Meskipun tidak sebesar dan semegah Museum Tsunami di Banda Aceh, namun museum ini memiliki kekhasan tersendiri dengan adanya monumen berupa sebuah bola dunia berwarna emas.
Selain itu ada ayat-ayat suci Al-Quran berwarna kuning keemasan yang terukir indah di dinding berwarna marmer hitam.
Di sebelah kanan monumen tersebut terdapat sebuah lorong. Di dinding-dinding lorong tersebut terpatri nama-nama korban tsunami yang meninggal dunia, khususnya di Kota Sigli, Kabupaten Pidie, dan sekitarnya yang jumlahnya mencapai 120 ribu orang. Di dalam museumnya terdapat banyak gambar, foto, dan peta terkait gempa dan tsunami tersebut.

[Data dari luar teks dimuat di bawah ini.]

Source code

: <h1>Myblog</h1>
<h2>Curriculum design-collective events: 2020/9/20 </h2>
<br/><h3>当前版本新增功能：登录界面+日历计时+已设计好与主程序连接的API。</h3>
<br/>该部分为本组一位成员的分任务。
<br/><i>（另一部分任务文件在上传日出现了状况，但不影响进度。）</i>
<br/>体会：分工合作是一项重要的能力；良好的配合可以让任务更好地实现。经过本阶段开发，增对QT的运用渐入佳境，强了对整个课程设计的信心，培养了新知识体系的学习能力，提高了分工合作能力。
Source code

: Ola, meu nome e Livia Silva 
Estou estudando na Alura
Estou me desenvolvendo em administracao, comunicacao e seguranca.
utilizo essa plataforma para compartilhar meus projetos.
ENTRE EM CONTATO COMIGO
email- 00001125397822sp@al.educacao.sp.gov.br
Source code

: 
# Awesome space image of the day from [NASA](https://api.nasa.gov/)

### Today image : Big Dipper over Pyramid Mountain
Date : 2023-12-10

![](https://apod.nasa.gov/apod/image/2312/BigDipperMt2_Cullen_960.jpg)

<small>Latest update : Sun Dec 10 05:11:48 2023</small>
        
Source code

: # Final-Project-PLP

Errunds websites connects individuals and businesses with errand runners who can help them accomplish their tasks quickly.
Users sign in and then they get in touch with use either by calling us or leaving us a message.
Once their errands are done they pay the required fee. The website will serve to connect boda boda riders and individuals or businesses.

Awalnya Museum dan Monumen Tsunami ini dibangun untuk memperingati korban bencana tersebut setiap tahun, namun belakangan menarik perhatian orang hingga menjadi daya tarik wisata di Kota Sigli.
Disamping wisatawan dari berbagai daerah dan kota, museum ini juga kerap dikunjungi para pelajar sebagai objek wisata belajar.

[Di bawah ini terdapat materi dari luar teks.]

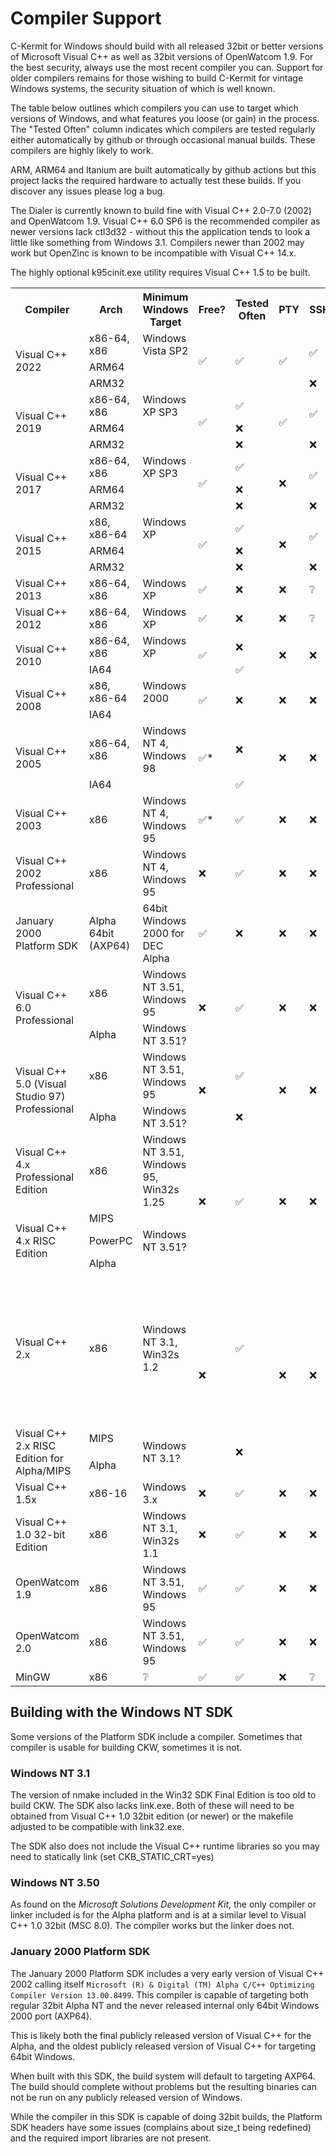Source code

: # Compiler Support

C-Kermit for Windows should build with all released 32bit or better 
versions of Microsoft Visual C++ as well as 32bit versions of 
OpenWatcom 1.9. For the best security, always use the most recent
compiler you can. Support for older compilers remains for those wishing 
to build C-Kermit for vintage Windows systems, the security situation of 
which is well known.

The table below outlines which compilers you can use to target which
versions of Windows, and what features you loose (or gain) in the process.
The "Tested Often" column indicates which compilers are tested regularly 
either automatically by github or through occasional manual builds. These
compilers are highly likely to work.

ARM, ARM64 and Itanium are built automatically by github actions but
this project lacks the required hardware to actually test these builds.
If you discover any issues please log a bug.

The Dialer is currently known to build fine with Visual C++ 2.0-7.0 (2002) and
OpenWatcom 1.9. Visual C++ 6.0 SP6 is the recommended compiler as newer versions
lack ctl3d32 - without this the application tends to look a little like
something from Windows 3.1. Compilers newer than 2002 may work but OpenZinc is
known to be incompatible with Visual C++ 14.x.

The highly optional k95cinit.exe utility requires Visual C++ 1.5 to be built.

<table>
<tr>
    <th>Compiler</th>
    <th>Arch</th>
    <th>Minimum Windows Target</th>
    <th>Free?</th>
    <th>Tested Often</th>
    <th>PTY</th>
    <th>SSH</th>
    <th>NTLM Auth</th>
    <th>TAPI</th>
    <th>Dialer</th>
    <th>Notes</th>
</tr>
<tr>
    <td rowspan="3">Visual C++ 2022</td>
    <td>x86-64, x86</td>
    <td>Windows Vista SP2</td>
    <td rowspan="3">✅</td> <!-- Free -->
    <td rowspan="3">✅</td> <!-- Tested -->
    <td rowspan="3">✅</td> <!-- PTY -->
    <td rowspan="2">✅</td> <!-- SSH -->
    <td rowspan="3">✅</td> <!-- NTLM/Auth -->
    <td rowspan="3">✅</td> <!-- TAPI -->
    <td rowspan="3">❌</td> <!-- Dialer -->
    <td rowspan="3"></td> <!-- Notes -->
</tr>
<tr>
    <td>ARM64</td>
    <td></td>
</tr>
<tr>
    <td>ARM32</td>
    <td></td>
    <td>❌</td> <!-- SSH -->
</tr>
<tr>
    <td rowspan="3">Visual C++ 2019</td>
    <td>x86-64, x86</td>
    <td>Windows XP SP3</td>
    <td rowspan="3">✅</td> <!-- Free -->
    <td>✅</td> <!-- Tested -->
    <td rowspan="3">✅</td> <!-- PTY -->
    <td rowspan="2">✅</td> <!-- SSH -->
    <td rowspan="3">✅</td> <!-- NTLM/Auth -->
    <td rowspan="3">✅</td> <!-- TAPI -->
    <td rowspan="3">❌</td> <!-- Dialer -->
    <td rowspan="3"></td> <!-- Notes -->
</tr>
<tr>
    <td>ARM64</td>
    <td></td>
    <td>❌</td> <!-- Tested -->
</tr>
<tr>
    <td>ARM32</td>
    <td></td>
    <td>❌</td> <!-- Tested -->
    <td>❌</td> <!-- SSH -->
</tr>
<tr>
    <td rowspan="3">Visual C++ 2017</td>
    <td>x86-64, x86</td>
    <td>Windows XP SP3</td>
    <td rowspan="3">✅</td> <!-- Free -->
    <td>✅</td> <!-- Tested -->
    <td rowspan="3">❌</td> <!-- PTY -->
    <td rowspan="2">✅</td> <!-- SSH -->
    <td rowspan="3">✅</td> <!-- NTLM/Auth -->
    <td rowspan="3">✅</td> <!-- TAPI -->
    <td rowspan="3">❌</td> <!-- Dialer -->
    <td rowspan="3"></td> <!-- Notes -->
</tr>
<tr>
    <td>ARM64</td>
    <td></td>
    <td>❌</td> <!-- Tested -->
</tr>
<tr>
    <td>ARM32</td>
    <td></td>
    <td>❌</td> <!-- Tested -->
    <td>❌</td> <!-- SSH -->
</tr>
<tr>
    <td rowspan="3">Visual C++ 2015</td>
    <td>x86, x86-64</td>
    <td>Windows XP</td>
    <td rowspan="3">✅</td> <!-- Free -->
    <td>✅</td> <!-- Tested -->
    <td rowspan="3">❌</td> <!-- PTY -->
    <td rowspan="2">✅</td> <!-- SSH -->
    <td rowspan="3">✅</td> <!-- NTLM/Auth -->
    <td rowspan="3">✅</td> <!-- TAPI -->
    <td rowspan="3">❌</td> <!-- Dialer -->
    <td rowspan="3"></td> <!-- Notes -->
</tr>
<tr>
    <td>ARM64</td>
    <td></td>
    <td>❌</td> <!-- Tested -->
</tr>
<tr>
    <td>ARM32</td>
    <td></td>
    <td>❌</td> <!-- Tested -->
    <td>❌</td> <!-- SSH -->
</tr>
<tr>
    <td>Visual C++ 2013</td>
    <td>x86-64, x86</td>
    <td>Windows XP</td>
    <td>✅</td> <!-- Free -->
    <td>❌</td> <!-- Tested -->
    <td>❌</td> <!-- PTY -->
    <td>❔</td> <!-- SSH -->
    <td>✅</td> <!-- NTLM/Auth -->
    <td>✅</td> <!-- TAPI -->
    <td>❔</td> <!-- Dialer -->
    <td>Rarely tested but should work</td> <!-- Notes -->
</tr>
<tr>
    <td>Visual C++ 2012</td>
    <td>x86-64, x86</td>
    <td>Windows XP</td>
    <td>✅</td> <!-- Free -->
    <td>❌</td> <!-- Tested -->
    <td>❌</td> <!-- PTY -->
    <td>❔</td> <!-- SSH -->
    <td>✅</td> <!-- NTLM/Auth -->
    <td>✅</td> <!-- TAPI -->
    <td>❔</td> <!-- Dialer -->
    <td>Rarely tested but should work</td> <!-- Notes -->
</tr>
<tr>
    <td rowspan="2">Visual C++ 2010</td>
    <td>x86-64, x86</td>
    <td>Windows XP</td>
    <td rowspan="2">✅</td> <!-- Free -->
    <td>❌</td> <!-- Tested -->
    <td rowspan="2">❌</td> <!-- PTY -->
    <td rowspan="2">❌</td> <!-- SSH -->
    <td rowspan="2">✅</td> <!-- NTLM/Auth -->
    <td rowspan="2">✅</td> <!-- TAPI -->
    <td rowspan="2">❔</td> <!-- Dialer -->
    <td rowspan="2"></td> <!-- Notes -->
</tr>
<tr>
    <td>IA64</td>
    <td></td>
    <td>✅</td> <!-- Tested -->
</tr>
<tr>
    <td rowspan="2">Visual C++ 2008</td>
    <td>x86, x86-64</td>
    <td>Windows 2000</td>
    <td rowspan="2">✅</td> <!-- Free -->
    <td rowspan="2">❌</td> <!-- Tested -->
    <td rowspan="2">❌</td> <!-- PTY -->
    <td rowspan="2">❌</td> <!-- SSH -->
    <td rowspan="2">✅</td> <!-- NTLM/Auth -->
    <td rowspan="2">✅</td> <!-- TAPI -->
    <td rowspan="2">❔</td> <!-- Dialer -->
    <td rowspan="2">Rarely tested but should work</td> <!-- Notes -->
</tr>
<tr>
    <td>IA64</td>
    <td></td>
</tr>
<tr>
    <td rowspan="2">Visual C++ 2005</td>
    <td>x86-64, x86</td>
    <td>Windows NT 4, 
        Windows 98</td>
    <td rowspan="2">✅*</td> <!-- Free -->
    <td>❌</td> <!-- Tested -->
    <td rowspan="2">❌</td> <!-- PTY -->
    <td rowspan="2">❌</td> <!-- SSH -->
    <td rowspan="2">✅</td> <!-- NTLM/Auth -->
    <td rowspan="2">✅</td> <!-- TAPI -->
    <td rowspan="2">❔</td> <!-- Dialer -->
    <td rowspan="2">Express Edition + Server 2003 Platform SDK is free.</td>
</tr>
<tr>
    <td>IA64</td>
    <td></td>
    <td>✅</td> <!-- Tested -->
</tr>
<tr>
    <td>Visual C++ 2003</td>
    <td>x86</td>
    <td>Windows NT 4, 
        Windows 95</td>
    <td>✅*</td> <!-- Free -->
    <td>✅</td> <!-- Tested -->
    <td>❌</td> <!-- PTY -->
    <td>❌</td> <!-- SSH -->
    <td>✅</td> <!-- NTLM/Auth -->
    <td>✅</td> <!-- TAPI -->
    <td>❔</td> <!-- Dialer -->
    <td>Visual C++ 2003 Toolkit + 
        Server 2003 Platform SDK is free.
        Static CRT only. Can not build dialer (no lib.exe)</td>
</tr>
<tr>
    <td>Visual C++ 2002 Professional</td>
    <td>x86</td>
    <td>Windows NT 4, 
        Windows 95</td>
    <td>❌</td> <!-- Free -->
    <td>✅</td> <!-- Tested -->
    <td>❌</td> <!-- PTY -->
    <td>❌</td> <!-- SSH -->
    <td>✅</td> <!-- NTLM/Auth -->
    <td>✅</td> <!-- TAPI -->
    <td>✅</td> <!-- Dialer -->
    <td></td> <!-- Notes -->
</tr>
<tr>
    <td>January 2000 Platform SDK</td>
    <td>Alpha 64bit (AXP64)</td> <!-- Yes, a 64bit DEC Alpha app for 64bit Windows on the DEC Alpha -->
    <td>64bit Windows 2000 for DEC Alpha</td>
    <td>✅</td> <!-- Free: Was available for public download from microsoft -->
    <td>❌</td> <!-- Tested -->
    <td>❌</td> <!-- PTY -->
    <td>❌</td> <!-- SSH -->
    <td>✅</td> <!-- NTLM/Auth -->
    <td>✅</td> <!-- TAPI -->
    <td>❔</td> <!-- Dialer -->
    <td>Code builds fine. Finding a 64bit version of Windows for
        the DEC Alpha to run it on is another matter entirely.</td> <!-- Notes -->
</tr>
<tr>
    <td rowspan="2">Visual C++ 6.0 Professional</td>
    <td>x86</td>
    <td>Windows NT 3.51, 
        Windows 95</td>
    <td rowspan="2">❌</td> <!-- Free -->
    <td rowspan="2">✅</td> <!-- Tested -->
    <td rowspan="2">❌</td> <!-- PTY -->
    <td rowspan="2">❌</td> <!-- SSH -->
    <td rowspan="2">✅</td> <!-- NTLM/Auth -->
    <td rowspan="2">✅</td> <!-- TAPI -->
    <td rowspan="2">✅</td> <!-- Dialer -->
    <td>Service Pack 6 tested</td> <!-- Notes -->
</tr>
<tr>
    <td>Alpha</td>
    <td>Windows NT 3.51?</td>
    <td>Service Pack 1</td> <!-- Notes -->
</tr>
<tr>
    <td rowspan="2">Visual C++ 5.0 (Visual Studio 97) Professional</td>
    <td>x86</td>
    <td>Windows NT 3.51, 
        Windows 95</td>
    <td rowspan="2">❌</td> <!-- Free -->
    <td>✅</td> <!-- Tested -->
    <td rowspan="2">❌</td> <!-- PTY -->
    <td rowspan="2">❌</td> <!-- SSH -->
    <td rowspan="2">❌</td> <!-- NTLM/Auth -->
    <td>✅</td> <!-- TAPI -->
    <td>✅</td> <!-- Dialer -->
    <td></td> <!-- Notes -->
</tr>
<tr>
    <td>Alpha</td>
    <td>Windows NT 3.51?</td>
    <td>❌</td> <!-- Tested -->
    <td>❔</td> <!-- TAPI -->
    <td>❔</td> <!-- Dialer -->
    <td>Untested</td> <!-- Notes -->
</tr>
<tr>
    <td>Visual C++ 4.x Professional Edition</td>
    <td>x86</td>
    <td>Windows NT 3.51, 
        Windows 95, 
        Win32s 1.25</td>
    <td rowspan="4">❌</td> <!-- Free -->
    <td rowspan="4">✅</td> <!-- Tested -->
    <td rowspan="4">❌</td> <!-- PTY -->
    <td rowspan="4">❌</td> <!-- SSH -->
    <td rowspan="4">❌</td> <!-- NTLM/Auth -->
    <td>✅</td> <!-- TAPI -->
    <td rowspan="4">✅</td> <!-- Dialer -->
    <td></td> <!-- Notes -->
</tr>
<tr>
    <td rowspan="3">
    Visual C++ 4.x RISC Edition</td>
    <td>MIPS</td>
    <td rowspan="3">Windows NT 3.51?</td>
    <td>❌</td> <!-- TAPI -->
    <td>TAPI support does not build (compiler bug?)</td> <!-- Notes -->
</tr>
<tr>
    <td>PowerPC</td>
    <td>✅</td> <!-- TAPI -->
    <td>No debug logging support due to TOC size limit.</td> <!-- Notes -->
</tr>
<tr>
    <td>Alpha</td>
    <td>✅</td> <!-- TAPI -->
    <td></td> <!-- Notes -->
</tr>
<tr>
    <td>Visual C++ 2.x</td>
    <td>x86</td>
    <td>Windows NT 3.1, Win32s 1.2</td>
    <td rowspan="3">❌</td> <!-- Free -->
    <td>✅</td> <!-- Tested -->
    <td rowspan="3">❌</td> <!-- PTY -->
    <td rowspan="3">❌</td> <!-- SSH -->
    <td rowspan="3">❌</td> <!-- NTLM/Auth -->
    <td rowspan="3">❌</td> <!-- TAPI -->
    <td>✅</td> <!-- Dialer -->
    <td>No toolbar or some GUI dialogs, window resizing scales font doesn't
        currently work well. Dialer builds refuses to start on NT 3.50 (see bug [#136](https://github.com/davidrg/ckwin/issues/136))
        and would likely have some non-functional TAPI/modem-dialing stuff may be visible if it did. 
        Targets NT 3.50 and 3.10 by default. To target NT 3.50 only (no runtime
        checks for NT 3.50-only APIs), set <tt>set CKT_NT35=no</tt> before building.
        CKW still has known issues when actually running on NT 3.1.
    </td>
</tr>
<tr>
   <td rowspan="2">Visual C++ 2.x RISC Edition for Alpha/MIPS</td>
    <td>MIPS</td>
    <td rowspan="2">Windows NT 3.1?</td>
    <td rowspan="2">❌</td> <!-- Tested -->
    <td rowspan="2">❔</td> <!-- Dialer -->
    <td rowspan="2">RISC Edition is Untested</td> <!-- Notes -->
</tr>
<tr>
    <td>Alpha</td>
</tr>
<tr>
    <td>Visual C++ 1.5x</td>
    <td>x86-16</td>
    <td>Windows 3.x</td>
    <td>❌</td> <!-- Free -->
    <td>✅</td> <!-- Tested -->
    <td>❌</td> <!-- PTY -->
    <td>❌</td> <!-- SSH -->
    <td>❌</td> <!-- NTLM/Auth -->
    <td>❌</td> <!-- TAPI -->
    <td>❌</td> <!-- Dialer -->
    <td>This compiler is supported for building the k95cinit.exe utility only.
    </td>
</tr>
<tr>
    <td>Visual C++ 1.0 32-bit Edition</td>
    <td>x86</td>
    <td>Windows NT 3.1, Win32s 1.1</td>
    <td>❌</td> <!-- Free -->
    <td>✅</td> <!-- Tested -->
    <td>❌</td> <!-- PTY -->
    <td>❌</td> <!-- SSH -->
    <td>❌</td> <!-- NTLM/Auth -->
    <td>❌</td> <!-- TAPI -->
    <td>❌</td> <!-- Dialer -->
    <td>
        Compiler works but there are unresolved issues running 
        on NT 3.1
    </td>
</tr>
<tr>
    <td>OpenWatcom 1.9</td>
    <td>x86</td>
    <td>Windows NT 3.51, 
        Windows 95</td>
    <td>✅</td> <!-- Free -->
    <td>✅</td> <!-- Tested -->
    <td>❌</td> <!-- PTY -->
    <td>❌</td> <!-- SSH -->
    <td>✅</td> <!-- NTLM/Auth -->
    <td>✅</td> <!-- TAPI -->
    <td>✅</td> <!-- Dialer -->
    <td>
        To target NT 3.50, <tt>set CKT_NT35=yes</tt> before building. Can not
        target NT 3.1 (it builds fine with <tt>set CKT_NT31=yes</tt> but the resulting
        binary gives "Unexpected error: 11" on NT 3.1)
    </td>
</tr>
<tr>
    <td>OpenWatcom 2.0</td>
    <td>x86</td>
    <td>Windows NT 3.51, 
        Windows 95</td>
    <td>✅</td> <!-- Free -->
    <td>✅</td> <!-- Tested -->
    <td>❌</td> <!-- PTY -->
    <td>❌</td> <!-- SSH -->
    <td>✅</td> <!-- NTLM/Auth -->
    <td>✅</td> <!-- TAPI -->
    <td>❔</td> <!-- Dialer -->
    <td>2022-08-01 build tested, targeting 32bit win32</td> <!-- Notes -->
</tr>
<tr>
    <td>MinGW</td>
    <td>x86</td>
    <td>❔</td>
    <td>✅</td> <!-- Free -->
    <td>✅</td> <!-- Tested -->
    <td>❌</td> <!-- PTY -->
    <td>❔</td> <!-- SSH -->
    <td>✅</td> <!-- NTLM/Auth -->
    <td>✅</td> <!-- TAPI -->
    <td>❌</td> <!-- Dialer -->
    <td>Limited support for development purposes.
    </td> <!-- Notes -->
</tr>
</table>

## Building with the Windows NT SDK

Some versions of the Platform SDK include a compiler. Sometimes that compiler
is usable for building CKW, sometimes it is not.

### Windows NT 3.1
The version of nmake included in the Win32 SDK Final Edition is too old to build
CKW. The SDK also lacks link.exe. Both of these will need to be obtained from
Visual C++ 1.0 32bit edition (or newer) or the makefile adjusted to be compatible
with link32.exe.

The SDK also does not include the Visual C++ runtime libraries so you may need to
statically link (set CKB_STATIC_CRT=yes)

### Windows NT 3.50

As found on the *Microsoft Solutions Development Kit*, the only compiler or linker 
included is for the Alpha platform and is at a similar level to Visual C++ 1.0 32bit
(MSC 8.0). The compiler works but the linker does not.

### January 2000 Platform SDK

The January 2000 Platform SDK includes a very early version of Visual C++ 2002
calling itself `Microsoft (R) & Digital (TM) Alpha C/C++ Optimizing Compiler Version 13.00.8499`.
This compiler is capable of targeting both regular 32bit Alpha NT and
the never released internal only 64bit Windows 2000 port (AXP64).

This is likely both the final publicly released version of Visual C++ for the
Alpha, and the oldest publicly released version of Visual C++ for targeting
64bit Windows.

When built with this SDK, the build system will default to targeting AXP64.
The build should complete without problems but the resulting binaries can not
be run on any publicly released version of Windows.

While the compiler in this SDK is capable of doing 32bit builds, the Platform
SDK headers have some issues (complains about size_t being redefined) and the
required import libraries are not present.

Kelebihan lain Museum dan Monumen Tsunami ini berada dekat Taman Siliwangi yang diteduhi pohon cemara dan tak jauh dari Bineh Laot (pingir laut) Sigli.
'Usai melihat dan berfoto di museum dan monumen ini, biasanya pengunjung berwisata kuliner di Taman Siliwangi atau di sekitar pantai, mencicipi Lincah atau rujak Aceh, mie, dan kopi Aceh.
Sambil menikmati beragam kuliner di sana, pengunjung bisa berbincang dengan pedagangnya. Beberapa pedagangnya merupakan korban gempa dan tsunami 2004 silam yang selamat.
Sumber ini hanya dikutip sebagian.